Le sujet ne perçoit pas tous les artefacts, il perçoit les artefacts par le langage et donc sa culture et donc Autrui. Quand il est perçu par le sujet (si le sujet reconnait dans l’artefact une catégorie du monde) l’artefact devient social (l’Autre est dans l’artefact).

- Au travail, le sujet se développe ET s’y épuise. Un ensemble d’artefacts aide ET contraint son activité de travail, notamment par une allocation des tâches (partie reléguée à l’artefact). - Le sujet a une rationalité limitée, avec une mémoire « menteuse ».

- La prise de conscience participe du développement ET l’apprentissage implicite existe. La prise de conscience s’apparente à l’auto-contrôle, mais pas à l’auto-régulation : le sujet peut « prendre conscience » sans envisager d’auto-régulation. De cet apprentissage, le sujet peut, bien que n’en ayant pas été conscient lors son apprentissage, et au moyen de technique relativement exigeantes (entretien d’explicitation), en prendre conscience.

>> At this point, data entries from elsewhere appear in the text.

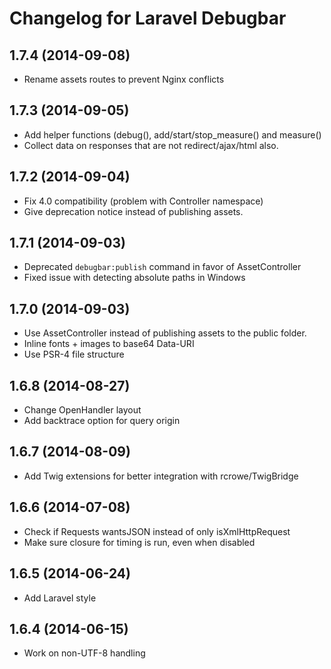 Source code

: # Changelog for Laravel Debugbar

## 1.7.4 (2014-09-08)

- Rename assets routes to prevent Nginx conflicts

## 1.7.3 (2014-09-05)

- Add helper functions (debug(), add/start/stop_measure() and measure()
- Collect data on responses that are not redirect/ajax/html also.

## 1.7.2 (2014-09-04)

- Fix 4.0 compatibility (problem with Controller namespace)
- Give deprecation notice instead of publishing assets.

## 1.7.1 (2014-09-03)

- Deprecated `debugbar:publish` command in favor of AssetController
- Fixed issue with detecting absolute paths in Windows

## 1.7.0 (2014-09-03)

- Use AssetController instead of publishing assets to the public folder.
- Inline fonts + images to base64 Data-URI
- Use PSR-4 file structure

## 1.6.8 (2014-08-27)

- Change OpenHandler layout
- Add backtrace option for query origin

## 1.6.7 (2014-08-09)

- Add Twig extensions for better integration with rcrowe/TwigBridge

## 1.6.6 (2014-07-08)

- Check if Requests wantsJSON instead of only isXmlHttpRequest
- Make sure closure for timing is run, even when disabled 

## 1.6.5 (2014-06-24)

- Add Laravel style

## 1.6.4 (2014-06-15)

- Work on non-UTF-8 handling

- Le sujet transmet son éducation malgré lui, notamment par l’exemplarité. Il reçoit une éducation, malgré lui ; la conceptualisation l’en rend partiellement conscient. Il apprend des autres et des situations.

- En cas de rapprochement des domaines de vie (par exemple le sujet est marié avec son collègue) le sujet augmente la cohérence de significations entre les domaines de vie ET diminue ses marges de manœuvre. Les processus de rationalisation peuvent aider à maintenir un équilibre qui revêt une grande importance parce qu’il peut être fortement déstabilisé par l’absence de « ressources de sens » disponibles dans les autres domaines de vie peu investis. Un domaine de vie surinvesti évite les tensions entre domaines de vie ET amoindrit l’importance des autres sous-systèmes qui ne « font plus ressources » ni pour questionner les sens des autres domaines de vies, ni pour palier une difficulté.

En cas d’étanchéité entre les domaines de vie, le sujet est relativement libre de ses actes (pas de pression directe entre les domaines de vie, en cas de difficultés dans un domaine, les autres ne sont pas immédiatement impactés et peuvent constituer des ressources) alors qu’en cas de faible étanchéité des domaines de vie, par inter-signification des activités, il est sensible aux incompatibilités des valeurs liées à ses actions des différents domaines de vie. Un changement dans un domaine de vie peut provoquer un questionnement et des ajustements sur les autres domaines de vie.

- Le sujet a une activité de travail « polyphonique » : les actions portent la trace d’une inscription sociale, la trace de l’Autre ET l’activité est singulière. Le sujet s’aide des prescriptions pour situer son activité vis-à-vis de ses pairs ET s’en émancipe par sa singularité.